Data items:

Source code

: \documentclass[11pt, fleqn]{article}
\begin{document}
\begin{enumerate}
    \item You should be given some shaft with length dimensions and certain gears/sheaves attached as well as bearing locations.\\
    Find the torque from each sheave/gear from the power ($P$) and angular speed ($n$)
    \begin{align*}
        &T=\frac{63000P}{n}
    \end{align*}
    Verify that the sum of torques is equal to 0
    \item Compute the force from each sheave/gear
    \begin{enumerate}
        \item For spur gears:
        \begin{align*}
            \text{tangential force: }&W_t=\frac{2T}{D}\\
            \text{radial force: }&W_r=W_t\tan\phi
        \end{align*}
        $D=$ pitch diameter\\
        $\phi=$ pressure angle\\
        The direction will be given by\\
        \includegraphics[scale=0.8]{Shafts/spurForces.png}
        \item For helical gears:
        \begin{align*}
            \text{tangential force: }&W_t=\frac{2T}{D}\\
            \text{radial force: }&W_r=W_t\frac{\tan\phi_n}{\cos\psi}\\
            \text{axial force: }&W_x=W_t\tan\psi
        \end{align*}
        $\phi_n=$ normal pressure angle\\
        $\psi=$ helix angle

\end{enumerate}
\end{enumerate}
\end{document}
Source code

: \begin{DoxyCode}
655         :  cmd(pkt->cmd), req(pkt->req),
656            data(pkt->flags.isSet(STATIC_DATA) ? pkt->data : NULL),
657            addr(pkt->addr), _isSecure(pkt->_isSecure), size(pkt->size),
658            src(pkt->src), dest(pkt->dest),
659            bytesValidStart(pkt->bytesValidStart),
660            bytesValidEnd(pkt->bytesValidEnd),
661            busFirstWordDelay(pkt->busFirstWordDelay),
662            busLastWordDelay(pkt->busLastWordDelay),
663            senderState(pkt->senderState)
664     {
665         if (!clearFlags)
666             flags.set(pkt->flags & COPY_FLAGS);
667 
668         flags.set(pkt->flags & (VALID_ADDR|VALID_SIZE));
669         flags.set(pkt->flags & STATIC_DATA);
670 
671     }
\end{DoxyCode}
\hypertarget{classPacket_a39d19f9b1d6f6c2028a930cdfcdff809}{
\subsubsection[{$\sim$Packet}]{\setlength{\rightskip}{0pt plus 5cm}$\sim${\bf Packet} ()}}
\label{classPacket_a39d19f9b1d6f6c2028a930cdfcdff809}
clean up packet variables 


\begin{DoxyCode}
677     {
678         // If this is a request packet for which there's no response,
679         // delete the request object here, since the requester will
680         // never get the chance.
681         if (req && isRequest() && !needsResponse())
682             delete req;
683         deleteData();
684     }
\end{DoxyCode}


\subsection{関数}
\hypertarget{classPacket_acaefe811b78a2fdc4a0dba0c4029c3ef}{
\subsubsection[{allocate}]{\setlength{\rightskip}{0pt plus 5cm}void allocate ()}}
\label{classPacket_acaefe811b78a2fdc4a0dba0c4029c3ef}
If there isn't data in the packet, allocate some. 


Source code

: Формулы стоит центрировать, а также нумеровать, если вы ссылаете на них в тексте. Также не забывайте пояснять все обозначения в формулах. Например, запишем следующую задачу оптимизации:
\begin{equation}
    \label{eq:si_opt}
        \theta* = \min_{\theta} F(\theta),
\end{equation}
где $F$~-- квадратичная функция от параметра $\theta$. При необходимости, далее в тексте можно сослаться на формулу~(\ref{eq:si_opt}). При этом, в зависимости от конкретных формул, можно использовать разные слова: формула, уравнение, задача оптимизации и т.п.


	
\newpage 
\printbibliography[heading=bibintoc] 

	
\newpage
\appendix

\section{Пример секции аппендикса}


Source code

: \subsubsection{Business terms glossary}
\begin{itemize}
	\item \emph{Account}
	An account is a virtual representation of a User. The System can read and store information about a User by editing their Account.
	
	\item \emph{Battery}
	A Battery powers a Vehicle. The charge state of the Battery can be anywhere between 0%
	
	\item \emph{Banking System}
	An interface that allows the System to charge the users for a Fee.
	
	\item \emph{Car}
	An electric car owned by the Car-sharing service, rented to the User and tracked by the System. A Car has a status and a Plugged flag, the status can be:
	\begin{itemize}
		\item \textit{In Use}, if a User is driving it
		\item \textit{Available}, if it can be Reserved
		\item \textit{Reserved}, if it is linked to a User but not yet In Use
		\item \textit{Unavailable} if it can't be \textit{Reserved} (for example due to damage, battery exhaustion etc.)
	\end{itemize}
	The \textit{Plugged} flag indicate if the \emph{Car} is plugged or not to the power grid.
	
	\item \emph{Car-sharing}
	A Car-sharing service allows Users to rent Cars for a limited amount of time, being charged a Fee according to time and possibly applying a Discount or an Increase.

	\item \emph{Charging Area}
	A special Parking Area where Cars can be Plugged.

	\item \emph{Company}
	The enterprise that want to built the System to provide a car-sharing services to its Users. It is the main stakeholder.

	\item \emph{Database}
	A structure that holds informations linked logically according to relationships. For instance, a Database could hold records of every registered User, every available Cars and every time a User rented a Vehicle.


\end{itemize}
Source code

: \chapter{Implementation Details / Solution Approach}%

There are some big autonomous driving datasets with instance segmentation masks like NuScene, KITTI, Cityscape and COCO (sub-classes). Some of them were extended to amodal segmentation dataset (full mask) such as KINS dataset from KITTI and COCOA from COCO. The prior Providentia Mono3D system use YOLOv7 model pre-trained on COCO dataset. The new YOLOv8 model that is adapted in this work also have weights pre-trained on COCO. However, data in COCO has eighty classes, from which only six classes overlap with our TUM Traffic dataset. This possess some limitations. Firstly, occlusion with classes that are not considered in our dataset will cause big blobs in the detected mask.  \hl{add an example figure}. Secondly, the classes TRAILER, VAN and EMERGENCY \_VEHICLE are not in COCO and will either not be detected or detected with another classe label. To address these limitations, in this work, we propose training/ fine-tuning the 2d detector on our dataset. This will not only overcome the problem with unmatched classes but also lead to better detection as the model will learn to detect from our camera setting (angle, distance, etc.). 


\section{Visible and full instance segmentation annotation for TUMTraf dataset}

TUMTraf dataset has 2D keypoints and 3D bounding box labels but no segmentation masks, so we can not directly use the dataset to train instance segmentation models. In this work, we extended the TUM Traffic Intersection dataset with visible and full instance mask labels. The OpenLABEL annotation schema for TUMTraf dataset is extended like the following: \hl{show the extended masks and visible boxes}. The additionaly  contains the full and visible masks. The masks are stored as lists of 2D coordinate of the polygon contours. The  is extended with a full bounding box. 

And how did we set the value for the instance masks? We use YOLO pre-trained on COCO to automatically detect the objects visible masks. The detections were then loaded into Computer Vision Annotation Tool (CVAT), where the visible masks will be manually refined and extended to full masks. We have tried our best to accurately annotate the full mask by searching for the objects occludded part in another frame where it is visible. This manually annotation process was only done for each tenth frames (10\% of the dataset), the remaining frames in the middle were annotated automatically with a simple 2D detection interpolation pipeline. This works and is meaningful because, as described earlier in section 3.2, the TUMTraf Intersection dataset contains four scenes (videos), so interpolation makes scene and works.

--- What to produce ---
Reproduce every entry exactly, with nothing added or dropped.

--- Response to the exercise ---
Source code

: \documentclass[11pt, fleqn]{article}
\begin{document}
\begin{enumerate}
    \item You should be given some shaft with length dimensions and certain gears/sheaves attached as well as bearing locations.\\
    Find the torque from each sheave/gear from the power ($P$) and angular speed ($n$)
    \begin{align*}
        &T=\frac{63000P}{n}
    \end{align*}
    Verify that the sum of torques is equal to 0
    \item Compute the force from each sheave/gear
    \begin{enumerate}
        \item For spur gears:
        \begin{align*}
            \text{tangential force: }&W_t=\frac{2T}{D}\\
            \text{radial force: }&W_r=W_t\tan\phi
        \end{align*}
        $D=$ pitch diameter\\
        $\phi=$ pressure angle\\
        The direction will be given by\\
        \includegraphics[scale=0.8]{Shafts/spurForces.png}
        \item For helical gears:
        \begin{align*}
            \text{tangential force: }&W_t=\frac{2T}{D}\\
            \text{radial force: }&W_r=W_t\frac{\tan\phi_n}{\cos\psi}\\
            \text{axial force: }&W_x=W_t\tan\psi
        \end{align*}
        $\phi_n=$ normal pressure angle\\
        $\psi=$ helix angle

\end{enumerate}
\end{enumerate}
\end{document}
Source code

: \begin{DoxyCode}
655         :  cmd(pkt->cmd), req(pkt->req),
656            data(pkt->flags.isSet(STATIC_DATA) ? pkt->data : NULL),
657            addr(pkt->addr), _isSecure(pkt->_isSecure), size(pkt->size),
658            src(pkt->src), dest(pkt->dest),
659            bytesValidStart(pkt->bytesValidStart),
660            bytesValidEnd(pkt->bytesValidEnd),
661            busFirstWordDelay(pkt->busFirstWordDelay),
662            busLastWordDelay(pkt->busLastWordDelay),
663            senderState(pkt->senderState)
664     {
665         if (!clearFlags)
666             flags.set(pkt->flags & COPY_FLAGS);
667 
668         flags.set(pkt->flags & (VALID_ADDR|VALID_SIZE));
669         flags.set(pkt->flags & STATIC_DATA);
670 
671     }
\end{DoxyCode}
\hypertarget{classPacket_a39d19f9b1d6f6c2028a930cdfcdff809}{
\subsubsection[{$\sim$Packet}]{\setlength{\rightskip}{0pt plus 5cm}$\sim${\bf Packet} ()}}
\label{classPacket_a39d19f9b1d6f6c2028a930cdfcdff809}
clean up packet variables 


\begin{DoxyCode}
677     {
678         // If this is a request packet for which there's no response,
679         // delete the request object here, since the requester will
680         // never get the chance.
681         if (req && isRequest() && !needsResponse())
682             delete req;
683         deleteData();
684     }
\end{DoxyCode}


\subsection{関数}
\hypertarget{classPacket_acaefe811b78a2fdc4a0dba0c4029c3ef}{
\subsubsection[{allocate}]{\setlength{\rightskip}{0pt plus 5cm}void allocate ()}}
\label{classPacket_acaefe811b78a2fdc4a0dba0c4029c3ef}
If there isn't data in the packet, allocate some. 


Source code

: Формулы стоит центрировать, а также нумеровать, если вы ссылаете на них в тексте. Также не забывайте пояснять все обозначения в формулах. Например, запишем следующую задачу оптимизации:
\begin{equation}
    \label{eq:si_opt}
        \theta* = \min_{\theta} F(\theta),
\end{equation}
где $F$~-- квадратичная функция от параметра $\theta$. При необходимости, далее в тексте можно сослаться на формулу~(\ref{eq:si_opt}). При этом, в зависимости от конкретных формул, можно использовать разные слова: формула, уравнение, задача оптимизации и т.п.


	
\newpage 
\printbibliography[heading=bibintoc] 

	
\newpage
\appendix

\section{Пример секции аппендикса}


Source code

: \subsubsection{Business terms glossary}
\begin{itemize}
	\item \emph{Account}
	An account is a virtual representation of a User. The System can read and store information about a User by editing their Account.
	
	\item \emph{Battery}
	A Battery powers a Vehicle. The charge state of the Battery can be anywhere between 0%
	
	\item \emph{Banking System}
	An interface that allows the System to charge the users for a Fee.
	
	\item \emph{Car}
	An electric car owned by the Car-sharing service, rented to the User and tracked by the System. A Car has a status and a Plugged flag, the status can be:
	\begin{itemize}
		\item \textit{In Use}, if a User is driving it
		\item \textit{Available}, if it can be Reserved
		\item \textit{Reserved}, if it is linked to a User but not yet In Use
		\item \textit{Unavailable} if it can't be \textit{Reserved} (for example due to damage, battery exhaustion etc.)
	\end{itemize}
	The \textit{Plugged} flag indicate if the \emph{Car} is plugged or not to the power grid.
	
	\item \emph{Car-sharing}
	A Car-sharing service allows Users to rent Cars for a limited amount of time, being charged a Fee according to time and possibly applying a Discount or an Increase.

	\item \emph{Charging Area}
	A special Parking Area where Cars can be Plugged.

	\item \emph{Company}
	The enterprise that want to built the System to provide a car-sharing services to its Users. It is the main stakeholder.

	\item \emph{Database}
	A structure that holds informations linked logically according to relationships. For instance, a Database could hold records of every registered User, every available Cars and every time a User rented a Vehicle.


\end{itemize}
Source code

: \chapter{Implementation Details / Solution Approach}%

There are some big autonomous driving datasets with instance segmentation masks like NuScene, KITTI, Cityscape and COCO (sub-classes). Some of them were extended to amodal segmentation dataset (full mask) such as KINS dataset from KITTI and COCOA from COCO. The prior Providentia Mono3D system use YOLOv7 model pre-trained on COCO dataset. The new YOLOv8 model that is adapted in this work also have weights pre-trained on COCO. However, data in COCO has eighty classes, from which only six classes overlap with our TUM Traffic dataset. This possess some limitations. Firstly, occlusion with classes that are not considered in our dataset will cause big blobs in the detected mask.  \hl{add an example figure}. Secondly, the classes TRAILER, VAN and EMERGENCY \_VEHICLE are not in COCO and will either not be detected or detected with another classe label. To address these limitations, in this work, we propose training/ fine-tuning the 2d detector on our dataset. This will not only overcome the problem with unmatched classes but also lead to better detection as the model will learn to detect from our camera setting (angle, distance, etc.). 


\section{Visible and full instance segmentation annotation for TUMTraf dataset}

TUMTraf dataset has 2D keypoints and 3D bounding box labels but no segmentation masks, so we can not directly use the dataset to train instance segmentation models. In this work, we extended the TUM Traffic Intersection dataset with visible and full instance mask labels. The OpenLABEL annotation schema for TUMTraf dataset is extended like the following: \hl{show the extended masks and visible boxes}. The additionaly  contains the full and visible masks. The masks are stored as lists of 2D coordinate of the polygon contours. The  is extended with a full bounding box. 

And how did we set the value for the instance masks? We use YOLO pre-trained on COCO to automatically detect the objects visible masks. The detections were then loaded into Computer Vision Annotation Tool (CVAT), where the visible masks will be manually refined and extended to full masks. We have tried our best to accurately annotate the full mask by searching for the objects occludded part in another frame where it is visible. This manually annotation process was only done for each tenth frames (10\% of the dataset), the remaining frames in the middle were annotated automatically with a simple 2D detection interpolation pipeline. This works and is meaningful because, as described earlier in section 3.2, the TUMTraf Intersection dataset contains four scenes (videos), so interpolation makes scene and works.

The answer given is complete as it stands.